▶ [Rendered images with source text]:
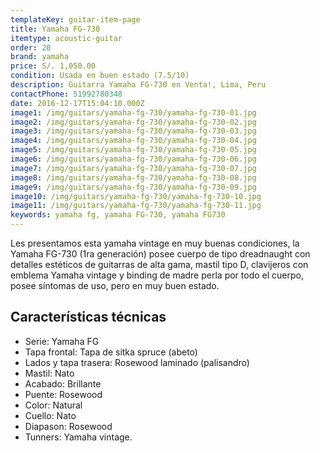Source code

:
 ```yaml
---
templateKey: guitar-item-page
title: Yamaha FG-730
itemtype: acoustic-guitar
order: 20
brand: yamaha
price: S/. 1,050.00
condition: Usada en buen estado (7.5/10)
description: Guitarra Yamaha FG-730 en Venta!, Lima, Peru
contactPhone: 51992780348
date: 2016-12-17T15:04:10.000Z
image1: /img/guitars/yamaha-fg-730/yamaha-fg-730-01.jpg
image2: /img/guitars/yamaha-fg-730/yamaha-fg-730-02.jpg
image3: /img/guitars/yamaha-fg-730/yamaha-fg-730-03.jpg
image4: /img/guitars/yamaha-fg-730/yamaha-fg-730-04.jpg
image5: /img/guitars/yamaha-fg-730/yamaha-fg-730-05.jpg
image6: /img/guitars/yamaha-fg-730/yamaha-fg-730-06.jpg
image7: /img/guitars/yamaha-fg-730/yamaha-fg-730-07.jpg
image8: /img/guitars/yamaha-fg-730/yamaha-fg-730-08.jpg
image9: /img/guitars/yamaha-fg-730/yamaha-fg-730-09.jpg
image10: /img/guitars/yamaha-fg-730/yamaha-fg-730-10.jpg
image11: /img/guitars/yamaha-fg-730/yamaha-fg-730-11.jpg
keywords: yamaha fg, yamaha FG-730, yamaha FG730
---
```


Les presentamos esta yamaha vintage en muy buenas condiciones, la Yamaha FG-730 (1ra generación) posee cuerpo de tipo dreadnaught con detalles estéticos de guitarras de alta gama, mastil tipo D, clavijeros con emblema Yamaha vintage y binding de madre perla por todo el cuerpo, posee síntomas de uso, pero en muy buen estado.

## Características técnicas

* Serie: Yamaha FG
* Tapa frontal: Tapa de sitka spruce (abeto)
* Lados y tapa trasera: Rosewood laminado (palisandro)
* Mastil: Nato
* Acabado: Brillante
* Puente: Rosewood
* Color: Natural
* Cuello: Nato
* Diapason: Rosewood
* Tunners: Yamaha vintage.
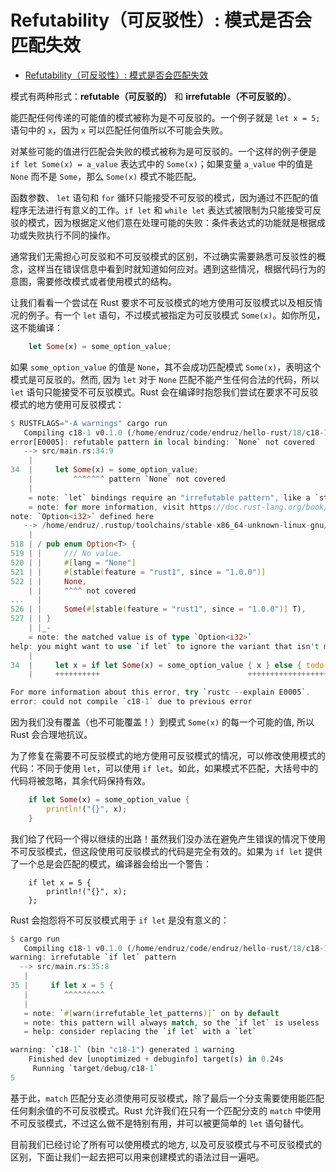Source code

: # Refutability（可反驳性）: 模式是否会匹配失效

- [Refutability（可反驳性）: 模式是否会匹配失效](#refutability可反驳性-模式是否会匹配失效)

模式有两种形式：**refutable（可反驳的）** 和 **irrefutable（不可反驳的）**。

能匹配任何传递的可能值的模式被称为是不可反驳的。一个例子就是 `let x = 5;` 语句中的 `x`，因为 `x` 可以匹配任何值所以不可能会失败。

对某些可能的值进行匹配会失败的模式被称为是可反驳的。一个这样的例子便是 `if let Some(x) = a_value` 表达式中的 `Some(x)`；如果变量 `a_value` 中的值是 `None` 而不是 `Some`，那么 `Some(x)` 模式不能匹配。

函数参数、 `let` 语句和 `for` 循环只能接受不可反驳的模式，因为通过不匹配的值程序无法进行有意义的工作。`if let` 和 `while let` 表达式被限制为只能接受可反驳的模式，因为根据定义他们意在处理可能的失败：条件表达式的功能就是根据成功或失败执行不同的操作。

通常我们无需担心可反驳和不可反驳模式的区别，不过确实需要熟悉可反驳性的概念，这样当在错误信息中看到时就知道如何应对。遇到这些情况，根据代码行为的意图，需要修改模式或者使用模式的结构。

让我们看看一个尝试在 Rust 要求不可反驳模式的地方使用可反驳模式以及相反情况的例子。有一个 `let` 语句，不过模式被指定为可反驳模式 `Some(x)`。如你所见，这不能编译：

```rust
    let Some(x) = some_option_value;
```

如果 `some_option_value` 的值是 `None`，其不会成功匹配模式 `Some(x)`，表明这个模式是可反驳的。然而, 因为 `let` 对于 `None` 匹配不能产生任何合法的代码，所以 `let` 语句只能接受不可反驳模式。Rust 会在编译时抱怨我们尝试在要求不可反驳模式的地方使用可反驳模式：

```rust
$ RUSTFLAGS="-A warnings" cargo run
   Compiling c18-1 v0.1.0 (/home/endruz/code/endruz/hello-rust/18/c18-1)
error[E0005]: refutable pattern in local binding: `None` not covered
   --> src/main.rs:34:9
    |
34  |     let Some(x) = some_option_value;
    |         ^^^^^^^ pattern `None` not covered
    |
    = note: `let` bindings require an "irrefutable pattern", like a `struct` or an `enum` with only one variant
    = note: for more information, visit https://doc.rust-lang.org/book/ch18-02-refutability.html
note: `Option<i32>` defined here
   --> /home/endruz/.rustup/toolchains/stable-x86_64-unknown-linux-gnu/lib/rustlib/src/rust/library/core/src/option.rs:522:5
    |
518 | / pub enum Option<T> {
519 | |     /// No value.
520 | |     #[lang = "None"]
521 | |     #[stable(feature = "rust1", since = "1.0.0")]
522 | |     None,
    | |     ^^^^ not covered
...   |
526 | |     Some(#[stable(feature = "rust1", since = "1.0.0")] T),
527 | | }
    | |_-
    = note: the matched value is of type `Option<i32>`
help: you might want to use `if let` to ignore the variant that isn't matched
    |
34  |     let x = if let Some(x) = some_option_value { x } else { todo!() };
    |     ++++++++++                                 ++++++++++++++++++++++

For more information about this error, try `rustc --explain E0005`.
error: could not compile `c18-1` due to previous error
```

因为我们没有覆盖（也不可能覆盖！）到模式 `Some(x)` 的每一个可能的值, 所以 Rust 会合理地抗议。

为了修复在需要不可反驳模式的地方使用可反驳模式的情况，可以修改使用模式的代码：不同于使用 `let`，可以使用 `if let`。如此，如果模式不匹配，大括号中的代码将被忽略，其余代码保持有效。

```rust
    if let Some(x) = some_option_value {
        println!("{}", x);
    }
```

我们给了代码一个得以继续的出路！虽然我们没办法在避免产生错误的情况下使用不可反驳模式，但这段使用可反驳模式的代码是完全有效的。如果为 `if let` 提供了一个总是会匹配的模式，编译器会给出一个警告：

```
    if let x = 5 {
        println!("{}", x);
    };
```

Rust 会抱怨将不可反驳模式用于 `if let` 是没有意义的：

```rust
$ cargo run
   Compiling c18-1 v0.1.0 (/home/endruz/code/endruz/hello-rust/18/c18-1)
warning: irrefutable `if let` pattern
  --> src/main.rs:35:8
   |
35 |     if let x = 5 {
   |        ^^^^^^^^^
   |
   = note: `#[warn(irrefutable_let_patterns)]` on by default
   = note: this pattern will always match, so the `if let` is useless
   = help: consider replacing the `if let` with a `let`

warning: `c18-1` (bin "c18-1") generated 1 warning
    Finished dev [unoptimized + debuginfo] target(s) in 0.24s
     Running `target/debug/c18-1`
5
```

基于此，`match` 匹配分支必须使用可反驳模式，除了最后一个分支需要使用能匹配任何剩余值的不可反驳模式。Rust 允许我们在只有一个匹配分支的 `match` 中使用不可反驳模式，不过这么做不是特别有用，并可以被更简单的 `let` 语句替代。

目前我们已经讨论了所有可以使用模式的地方, 以及可反驳模式与不可反驳模式的区别，下面让我们一起去把可以用来创建模式的语法过目一遍吧。
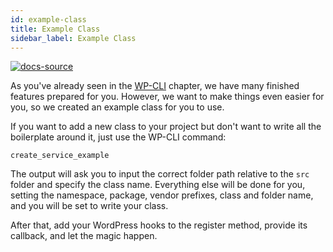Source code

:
 ```yaml
---
id: example-class
title: Example Class
sidebar_label: Example Class
---
```


[![docs-source](https://img.shields.io/badge/source-eigthshift--libs-blue?style=for-the-badge&logo=php&labelColor=2a2a2a)](https://github.com/infinum/eightshift-libs/tree/3.0.0/)

As you've already seen in the [WP-CLI](wp-cli) chapter, we have many finished features prepared for you. However, we want to make things even easier for you, so we created an example class for you to use.

If you want to add a new class to your project but don't want to write all the boilerplate around it, just use the WP-CLI command:

`create_service_example`

The output will ask you to input the correct folder path relative to the `src` folder and specify the class name.
Everything else will be done for you, setting the namespace, package, vendor prefixes, class and folder name, and you will be set to write your class.

After that, add your WordPress hooks to the register method, provide its callback, and let the magic happen.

▶ [Instructions to follow]: All that is wanted is the set of lines from the one with "If you want" through the last line of the entries, both included, output exactly.

▶ [Answer area]:
If you want to add a new class to your project but don't want to write all the boilerplate around it, just use the WP-CLI command:

`create_service_example`

The output will ask you to input the correct folder path relative to the `src` folder and specify the class name.
Everything else will be done for you, setting the namespace, package, vendor prefixes, class and folder name, and you will be set to write your class.

After that, add your WordPress hooks to the register method, provide its callback, and let the magic happen.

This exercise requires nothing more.